7. Take care of your feelings
Most of us are overwhelmed by this crisis. Be gentle with yourself if you find you are less patient with others, have times when you just want to be completely alone, feel anxious, or find yourself in a cleaning or cooking frenzy. These are just signs that you need to decompress a bit.
- Take up that hobby you’ve been putting off; use yoga or meditation to set the tone for the day or to decompress, or relax with a book in the evening. There are many free apps that can help you with these types of activities.
- Reach out virtually to friends and family through regular video meetings. Free resources such as Zoom, Slack, Google Hangouts, or Teams in Outlook can help you connect real time with those you love.
- Attend virtual concerts that many orchestras and musicians are creating to provide comfort and inspiration, watch live cameras of zoos or wildlife, or start that blog you’ve been putting off.
Externalize your feelings in healthy ways by talking with supportive people either in your home or at a distance. If these feelings result in prolonged depression, please know there are many online counseling services that provide counseling. Counselors nation-wide are mobilizing and also working from home to help decrease stress and depression.
8. Care of others
One of the greatest methods of self-care is to flip the focus of helplessness or irritation and think of ways you are already caring for others. Look for fresh ways to be supportive of friends, family members, and your community that you hadn’t considered before.

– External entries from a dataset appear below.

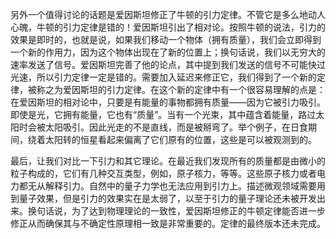 另外一个值得讨论的话题是爱因斯坦修正了牛顿的引力定律。不管它是多么地动人心魄，牛顿的引力定律是错的！爱因斯坦引出了相对论。按照牛顿的说法，引力的效果是即时的，也就是说，如果我们移动一个物体（拥有质量），我们会立即得到一个新的作用力，因为这个物体出现在了新的位置上；换句话说，我们以无穷大的速率发送了信号。爱因斯坦完善了他的论点，其中提到我们发送的信号不可能快过光速，所以引力定律一定是错的。需要加入延迟来修正它，我们得到了一个新的定律，被称之为爱因斯坦的引力定律。在这个新的定律中有一个很容易理解的点是：在爱因斯坦的相对论中，只要是有能量的事物都拥有质量——因为它被引力吸引。即使是光，它拥有能量，它也有“质量”。当有一个光束，其中蕴含着能量，路过太阳时会被太阳吸引。因此光走的不是直线，而是被掰弯了。举个例子，在日食期间，绕着太阳转的恒星看起来偏离了它们原有的位置，这些是可以被观测到的。

最后，让我们对比一下引力和其它理论。在最近我们发现所有的质量都是由微小的粒子构成的，它们有几种交互类型，例如，原子核力，等等。这些原子核力或者电力都无从解释引力。自然中的量子力学也无法应用到引力上。描述微观领域需要用到量子效果，但是引力的效果实在是太弱了，以至于引力的量子理论还未被开发出来。换句话说，为了达到物理理论的一致性，爱因斯坦修正的牛顿定律能否进一步修正从而确保其与不确定性原理相一致是非常重要的。定律的最终版本还未完成。
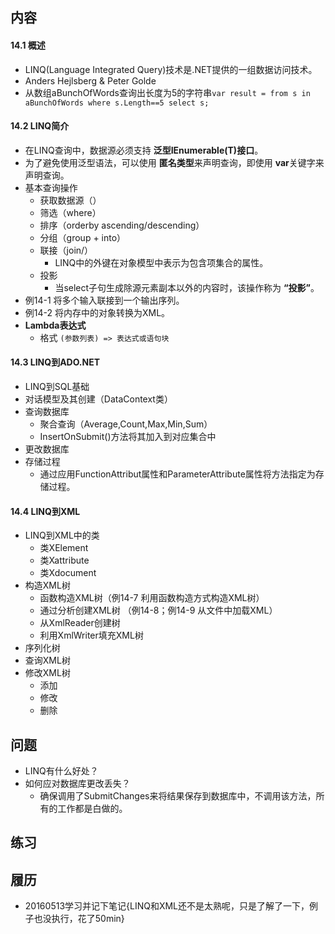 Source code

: ##  内容
#### 14.1 概述
+ LINQ(Language Integrated Query)技术是.NET提供的一组数据访问技术。
+ Anders Hejlsberg & Peter Golde
+ 从数组aBunchOfWords查询出长度为5的字符串`var result = from s in aBunchOfWords where s.Length==5 select s;`

####  14.2 LINQ简介
+ 在LINQ查询中，数据源必须支持 **泛型IEnumerable(T)接口**。
+ 为了避免使用泛型语法，可以使用 **匿名类型**来声明查询，即使用 **var**关键字来声明查询。
+ 基本查询操作
	+ 获取数据源（）
	+ 筛选（where）
	+ 排序（orderby ascending/descending）
	+ 分组（group + into）
	+ 联接（join/）
		+ LINQ中的外键在对象模型中表示为包含项集合的属性。
	+ 投影
		+ 当select子句生成除源元素副本以外的内容时，该操作称为 **“投影”**。
+ 例14-1 将多个输入联接到一个输出序列。
+ 例14-2 将内存中的对象转换为XML。
+ **Lambda表达式**
	+ 格式 `(参数列表) => 表达式或语句块`

####  14.3 LINQ到ADO.NET
+ LINQ到SQL基础
+ 对话模型及其创建（DataContext类）
+ 查询数据库
	+ 聚合查询（Average,Count,Max,Min,Sum）
	+ InsertOnSubmit()方法将其加入到对应集合中
+ 更改数据库
+ 存储过程
	+ 通过应用FunctionAttribut属性和ParameterAttribute属性将方法指定为存储过程。

####  14.4 LINQ到XML
+ LINQ到XML中的类
	+ 类XElement
	+ 类Xattribute
	+ 类Xdocument
+ 构造XML树
	+ 函数构造XML树（例14-7 利用函数构造方式构造XML树）
	+ 通过分析创建XML树 （例14-8；例14-9 从文件中加载XML）
	+ 从XmlReader创建树
	+ 利用XmlWriter填充XML树
+ 序列化树
+ 查询XML树
+ 修改XML树
	+ 添加
	+ 修改
	+ 删除

##  问题
+ LINQ有什么好处？
+ 如何应对数据库更改丢失？
	+ 确保调用了SubmitChanges来将结果保存到数据库中，不调用该方法，所有的工作都是白做的。

##  练习


##  履历
+ 20160513学习并记下笔记{LINQ和XML还不是太熟呢，只是了解了一下，例子也没执行，花了50min}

There are sites and apps that offer opportunities to volunteer virtually in a number of ways beyond just donating. Often getting out of ourselves and into the needs of others lifts our spirits, increases our self-worth, and spills over to the jobs at hand; caring for the educational and sometimes emotional needs of our students.

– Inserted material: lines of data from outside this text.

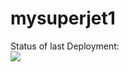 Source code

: # mysuperjet1


Status of last Deployment: <br>
<img src="https://github.com/Sernomen/mysuperjet1/workflows/Mi-Git-tainer/badge.svg?branch=main"><br>

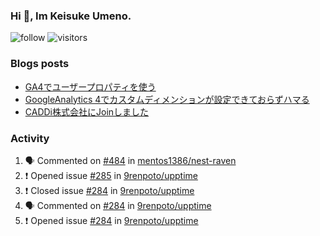 ### Hi 👋, Im Keisuke Umeno.

<!--
**9renpoto/9renpoto** is a ✨ _special_ ✨ repository because its `README.md` (this file) appears on your GitHub profile.

Here are some ideas to get you started:

- 🔭 I’m currently working on ...
- 🌱 I’m currently learning ...
- 👯 I’m looking to collaborate on ...
- 🤔 I’m looking for help with ...
- 💬 Ask me about ...
- 📫 How to reach me: ...
- 😄 Pronouns: ...
- ⚡ Fun fact: ...
-->

![follow](https://img.shields.io/github/followers/9renpoto?label=Follow&style=social)
![visitors](https://komarev.com/ghpvc/?username=9renpoto&label=Profile%20views&color=0e75b6&style=flat)

### Blogs posts

<!-- BLOG-POST-LIST:START -->
- [GA4でユーザープロパティを使う](https://9renpoto.dev/2021/02/21/google-analytics-4-user-properties/)
- [GoogleAnalytics 4でカスタムディメンションが設定できておらずハマる](https://9renpoto.dev/2021/02/13/google-analytics-4/)
- [CADDi株式会社にJoinしました](https://9renpoto.dev/2020/12/05/join/)
<!-- BLOG-POST-LIST:END -->

### Activity

<!--START_SECTION:activity-->
1. 🗣 Commented on [#484](https://github.com/mentos1386/nest-raven/issues/484) in [mentos1386/nest-raven](https://github.com/mentos1386/nest-raven)
2. ❗️ Opened issue [#285](https://github.com/9renpoto/upptime/issues/285) in [9renpoto/upptime](https://github.com/9renpoto/upptime)
3. ❗️ Closed issue [#284](https://github.com/9renpoto/upptime/issues/284) in [9renpoto/upptime](https://github.com/9renpoto/upptime)
4. 🗣 Commented on [#284](https://github.com/9renpoto/upptime/issues/284) in [9renpoto/upptime](https://github.com/9renpoto/upptime)
5. ❗️ Opened issue [#284](https://github.com/9renpoto/upptime/issues/284) in [9renpoto/upptime](https://github.com/9renpoto/upptime)
<!--END_SECTION:activity-->

<!--START_SECTION:waka-->
<!--END_SECTION:waka-->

Know that while you may not be getting the applause and ticker tape parades you deserve, your tireless efforts to provide ongoing education are not without notice. We will come out on the other side of this, and hopefully with greater depth in our understanding of what teaching and teachers mean and can come to mean to the students today facing challenges we have never encountered.
You are the trailblazers, teaching the leaders who will face new worlds of challenges. Take care of yourselves! The world needs you!